从这些个案中,我们可以归纳出几点初步认识:第一,潜在的格挡骨折在北方地区发现较多,这可能与骨骼保存条件较好有关,但也可能反映了北方畜牧文化生态中更频繁的体力对抗或部落冲突。第二,男性占比明显高于女性,且多为中青年,与暴力冲突的主要参与群体吻合。第三,绝大多数骨折已经愈合,说明伤者存活下来;但少数如大河口M12127在愈合前死亡,提示存在致命性冲突。
结语
格挡骨折作为人骨考古学中一类形态相对明确的骨骼创伤,在解读古代人际暴力方面具有重要价值。然而,其阐释效力的充分发挥,有赖于严格的鉴定标准、完整的个体信息以及丰富的考古情境。从中国现有材料来看,相关人骨遗存中已积累了相当数量的潜在格挡骨折案例,但往往缺乏足够精细的背景信息展开深入的阐释。未来考古学的深入发展,正有赖于对相关信息的全面综合提取,以进一步增强我们对古代社会生活的理解。
(作者系中国社会科学院大学历史学院博士研究生)
注释
[1]B. G. Brogdon, Forensic Radiology, Boca Raton: CRC Press, 1998, p. 40; Alison Galloway, “Fracture Patterns and Skeletal Morphology: The Upper Extremity,”in Alison Galloway (eds.), Broken Bones: Anthropological analysis of Blunt Force Trama, Springfield: C. C. Thomas Publisher, 1999, p.145.

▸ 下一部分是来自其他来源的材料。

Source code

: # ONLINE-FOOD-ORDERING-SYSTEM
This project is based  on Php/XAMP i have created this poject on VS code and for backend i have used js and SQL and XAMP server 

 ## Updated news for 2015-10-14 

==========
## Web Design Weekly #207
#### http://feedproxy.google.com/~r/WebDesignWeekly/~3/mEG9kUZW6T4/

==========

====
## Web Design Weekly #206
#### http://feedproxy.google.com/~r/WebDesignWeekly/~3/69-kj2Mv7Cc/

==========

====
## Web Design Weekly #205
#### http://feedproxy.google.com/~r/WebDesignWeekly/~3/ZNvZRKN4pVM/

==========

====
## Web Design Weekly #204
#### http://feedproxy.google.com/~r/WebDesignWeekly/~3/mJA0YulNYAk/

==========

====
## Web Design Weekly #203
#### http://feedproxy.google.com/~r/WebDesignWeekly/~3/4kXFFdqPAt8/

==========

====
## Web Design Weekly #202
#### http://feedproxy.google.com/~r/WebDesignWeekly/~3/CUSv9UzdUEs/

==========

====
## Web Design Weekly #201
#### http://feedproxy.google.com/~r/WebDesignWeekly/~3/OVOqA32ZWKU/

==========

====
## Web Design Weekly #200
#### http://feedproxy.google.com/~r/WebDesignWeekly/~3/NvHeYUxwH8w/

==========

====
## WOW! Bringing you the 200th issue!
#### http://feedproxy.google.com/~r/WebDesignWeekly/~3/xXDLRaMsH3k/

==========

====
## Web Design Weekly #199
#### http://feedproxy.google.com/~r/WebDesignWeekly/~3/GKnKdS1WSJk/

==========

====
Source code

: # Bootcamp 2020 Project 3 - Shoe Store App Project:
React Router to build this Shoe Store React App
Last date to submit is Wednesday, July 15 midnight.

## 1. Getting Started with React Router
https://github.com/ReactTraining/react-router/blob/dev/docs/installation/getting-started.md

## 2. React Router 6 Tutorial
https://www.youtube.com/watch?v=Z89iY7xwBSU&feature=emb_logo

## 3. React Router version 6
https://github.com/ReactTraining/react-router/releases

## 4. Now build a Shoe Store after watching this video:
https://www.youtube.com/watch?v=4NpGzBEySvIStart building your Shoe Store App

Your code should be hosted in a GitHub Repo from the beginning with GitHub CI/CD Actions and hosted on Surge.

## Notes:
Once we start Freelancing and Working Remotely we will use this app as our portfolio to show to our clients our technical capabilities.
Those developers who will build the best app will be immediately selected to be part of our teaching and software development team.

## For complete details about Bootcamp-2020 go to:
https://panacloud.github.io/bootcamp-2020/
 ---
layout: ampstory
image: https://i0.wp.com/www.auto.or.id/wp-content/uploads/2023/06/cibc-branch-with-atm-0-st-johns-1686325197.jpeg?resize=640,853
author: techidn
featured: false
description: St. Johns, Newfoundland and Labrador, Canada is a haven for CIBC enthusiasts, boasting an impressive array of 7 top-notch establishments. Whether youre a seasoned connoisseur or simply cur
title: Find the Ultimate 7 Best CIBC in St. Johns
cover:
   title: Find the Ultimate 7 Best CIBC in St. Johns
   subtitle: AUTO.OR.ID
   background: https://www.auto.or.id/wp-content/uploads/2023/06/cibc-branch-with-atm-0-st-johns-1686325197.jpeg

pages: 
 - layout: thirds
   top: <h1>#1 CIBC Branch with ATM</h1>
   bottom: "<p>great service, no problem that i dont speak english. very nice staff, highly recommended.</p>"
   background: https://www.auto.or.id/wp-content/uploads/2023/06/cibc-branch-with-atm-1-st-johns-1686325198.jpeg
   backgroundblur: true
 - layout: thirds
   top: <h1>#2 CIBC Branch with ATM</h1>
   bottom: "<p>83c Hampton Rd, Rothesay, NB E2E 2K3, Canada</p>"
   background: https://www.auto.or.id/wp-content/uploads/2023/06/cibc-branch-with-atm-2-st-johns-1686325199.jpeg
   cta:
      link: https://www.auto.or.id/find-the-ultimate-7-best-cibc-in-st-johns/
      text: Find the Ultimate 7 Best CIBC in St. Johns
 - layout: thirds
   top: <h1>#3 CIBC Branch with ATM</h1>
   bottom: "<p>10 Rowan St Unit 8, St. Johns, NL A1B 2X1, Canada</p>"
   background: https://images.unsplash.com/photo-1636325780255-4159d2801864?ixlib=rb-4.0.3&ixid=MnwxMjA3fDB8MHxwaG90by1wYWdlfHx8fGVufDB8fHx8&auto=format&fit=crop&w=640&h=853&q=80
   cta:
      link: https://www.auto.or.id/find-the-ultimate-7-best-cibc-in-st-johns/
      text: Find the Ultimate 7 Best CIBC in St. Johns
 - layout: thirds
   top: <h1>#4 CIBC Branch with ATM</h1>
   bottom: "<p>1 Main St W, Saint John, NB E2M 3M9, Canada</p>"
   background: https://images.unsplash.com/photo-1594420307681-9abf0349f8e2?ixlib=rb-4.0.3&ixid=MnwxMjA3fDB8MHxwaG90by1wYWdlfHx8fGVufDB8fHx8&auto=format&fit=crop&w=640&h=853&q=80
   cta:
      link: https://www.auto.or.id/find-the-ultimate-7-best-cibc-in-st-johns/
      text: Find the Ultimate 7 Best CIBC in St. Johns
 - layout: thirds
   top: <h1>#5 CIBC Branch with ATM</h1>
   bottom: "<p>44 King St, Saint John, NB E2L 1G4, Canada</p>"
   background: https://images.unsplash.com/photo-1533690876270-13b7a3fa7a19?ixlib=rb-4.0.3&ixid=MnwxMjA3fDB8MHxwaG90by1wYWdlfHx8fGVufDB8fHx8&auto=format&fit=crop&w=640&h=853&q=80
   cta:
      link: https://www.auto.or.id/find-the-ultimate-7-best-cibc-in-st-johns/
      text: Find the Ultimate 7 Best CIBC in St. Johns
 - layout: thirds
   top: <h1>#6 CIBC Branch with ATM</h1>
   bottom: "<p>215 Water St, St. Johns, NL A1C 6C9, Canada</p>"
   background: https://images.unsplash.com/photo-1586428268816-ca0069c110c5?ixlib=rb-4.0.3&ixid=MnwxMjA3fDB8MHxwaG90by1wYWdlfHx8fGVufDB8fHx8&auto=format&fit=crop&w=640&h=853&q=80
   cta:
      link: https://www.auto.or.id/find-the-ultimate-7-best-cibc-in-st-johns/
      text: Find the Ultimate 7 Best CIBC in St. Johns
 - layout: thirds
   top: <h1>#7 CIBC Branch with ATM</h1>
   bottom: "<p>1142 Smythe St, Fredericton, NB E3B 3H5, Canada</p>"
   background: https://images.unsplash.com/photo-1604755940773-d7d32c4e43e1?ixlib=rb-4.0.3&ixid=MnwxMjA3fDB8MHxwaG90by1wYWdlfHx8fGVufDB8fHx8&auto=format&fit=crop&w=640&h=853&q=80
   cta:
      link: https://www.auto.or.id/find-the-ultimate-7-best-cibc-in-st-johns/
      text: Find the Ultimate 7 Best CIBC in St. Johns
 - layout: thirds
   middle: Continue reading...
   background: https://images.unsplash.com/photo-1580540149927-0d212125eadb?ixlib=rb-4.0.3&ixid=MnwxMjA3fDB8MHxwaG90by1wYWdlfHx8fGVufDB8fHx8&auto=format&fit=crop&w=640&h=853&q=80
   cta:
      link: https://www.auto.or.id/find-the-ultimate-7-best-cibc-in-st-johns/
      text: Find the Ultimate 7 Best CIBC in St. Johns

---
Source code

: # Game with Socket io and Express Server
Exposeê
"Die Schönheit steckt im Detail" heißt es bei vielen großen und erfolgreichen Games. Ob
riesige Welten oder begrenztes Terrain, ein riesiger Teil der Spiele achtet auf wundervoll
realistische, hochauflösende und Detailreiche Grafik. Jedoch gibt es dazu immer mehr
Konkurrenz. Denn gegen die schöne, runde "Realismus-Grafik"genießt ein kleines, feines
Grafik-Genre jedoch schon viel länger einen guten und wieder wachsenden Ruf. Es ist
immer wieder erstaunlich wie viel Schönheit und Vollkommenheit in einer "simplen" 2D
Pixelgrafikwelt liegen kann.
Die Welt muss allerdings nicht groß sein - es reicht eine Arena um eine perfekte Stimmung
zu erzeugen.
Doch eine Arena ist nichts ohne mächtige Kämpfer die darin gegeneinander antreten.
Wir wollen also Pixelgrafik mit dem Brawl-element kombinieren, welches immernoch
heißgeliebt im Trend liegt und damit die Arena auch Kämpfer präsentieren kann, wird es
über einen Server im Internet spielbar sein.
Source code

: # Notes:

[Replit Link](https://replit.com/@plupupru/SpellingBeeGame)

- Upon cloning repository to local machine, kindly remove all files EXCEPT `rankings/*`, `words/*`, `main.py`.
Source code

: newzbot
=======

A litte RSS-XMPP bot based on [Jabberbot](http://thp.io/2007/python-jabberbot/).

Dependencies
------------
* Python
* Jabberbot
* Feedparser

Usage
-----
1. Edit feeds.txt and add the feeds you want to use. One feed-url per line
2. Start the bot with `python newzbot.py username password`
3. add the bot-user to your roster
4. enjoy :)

[2]Grafton E. Smith, FredericWood-Jones,The Archaeological Survey of Nubia: Report for 1907-1908. Vol. 2. Report on the Human Remains,Cairo:NationalPrinting Department,1910, p. 313.
[3]Annalisa Alvrus, “Fracture Patterns Among the Nubians of Semna South, Sudanese Nubia,”International Journal of Osteoarchaeology, vol. 9 (1999), pp. 417-429.
[4]Margaret A. Judd, “The Parry Problem,”Journal of Archaeological Science, vol. 35 (2008), pp.1658-1666.
[5]Haagen D. Klaus, “The Bioarchaeologyof Structural Violence: A Theoretical Model and a Case Study,”in Debra L. Martin, Ryan P. Harrod,and Ventura R. Pérezp (eds.), The Bioarchaeologyof Violence, Gainesville: University Press of Florida, 2012, p. 30
[6]Tiffiny A. Tung, Violence, Ritual, and the Wari Empire, Gainesville: University Press of Florida,2012.
[7]S. Gentileet al., “Fracture energy threshold in parry injuries due to sharp and blunt force,”International Journal of Legal Medicine, vol.133(2019), pp.1429-1435.